A Journey from Darkness to Light
with the Vancouver Island Symphony
By Susan Pederson

Jason Nett, Composer


Imagine staring down something you fear. Imagine the struggle to face the obstacle you are most afraid of, and then walking through the fear and overcoming that obstacle. This is the feeling Jason Nett, Vancouver Island Symphony’s (VIS) former composer-in-residence is trying to capture in the season opener concert.

On Saturday October 19th, audiences are invited to stare down their fears with the world premiere performance of The Brave Heart.

“In the broad sense, I want people to not read into what the experience is. They will get it. It’s like watching a movie and all of my pieces have a journey,” says Nett. “It’s about fear and facing something that you don’t want to face but if you have the courage to face it, you find out that the boogie man wasn’t there.
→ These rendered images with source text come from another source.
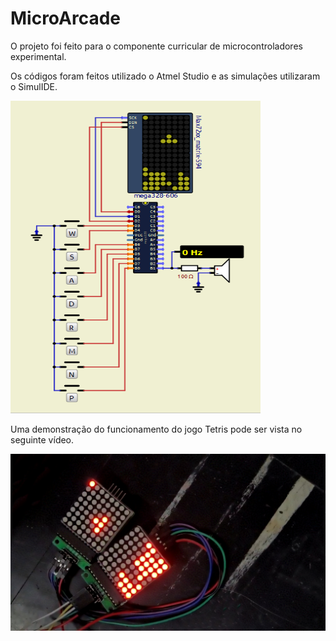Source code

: # MicroArcade
O projeto foi feito para o componente curricular de microcontroladores experimental.

Os códigos foram feitos utilizado o Atmel Studio e as simulações utilizaram o SimulIDE.

<img src="images/matrixCircuit.png" alt="Simulação do circuito" width="400" height="500">

Uma demonstração do funcionamento do jogo Tetris pode ser vista no seguinte vídeo.

[![Assista ao vídeo no YouTube](images/tetrisImage.jpg)](https://youtu.be/dNDxLwIIoHU)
You transcend that experience.”

In an evening that is being billed as a journey from darkness to light, pianist Michael Kim will then join VIS to perform A minor Piano Concerto and Tchaikovsky’s spectacular Fourth Symphony, under the direction of Artistic Director Pierre Simard. This is Kim’s fourth performance with VIS.

“The programmatic title braveheart refers to the whole notion of the romantic artists as a hero,” says Kim. “Tchaikovsky and Grieg were consummate representatives of nationalism which typified the Romantic movement, both of whom incorporated distinctly Russian and Norwegian folk elements into their compositional fabric.

“The Grieg concerto, while classically structured, presents the piano soloist as a heroic, distinct entity from the orchestra. Grieg’s efforts gave us one of history’s most played and beloved piano concerti – and Grieg was a true braveheart in boldly defining a national Norwegian musical style which endures today.”

The evening will mark the opening of VIS’s 25th Anniversary year, and celebrates not only transitioning from darkness to light, but also celebrates the many transitions that the orchestra has grown through over 25 years.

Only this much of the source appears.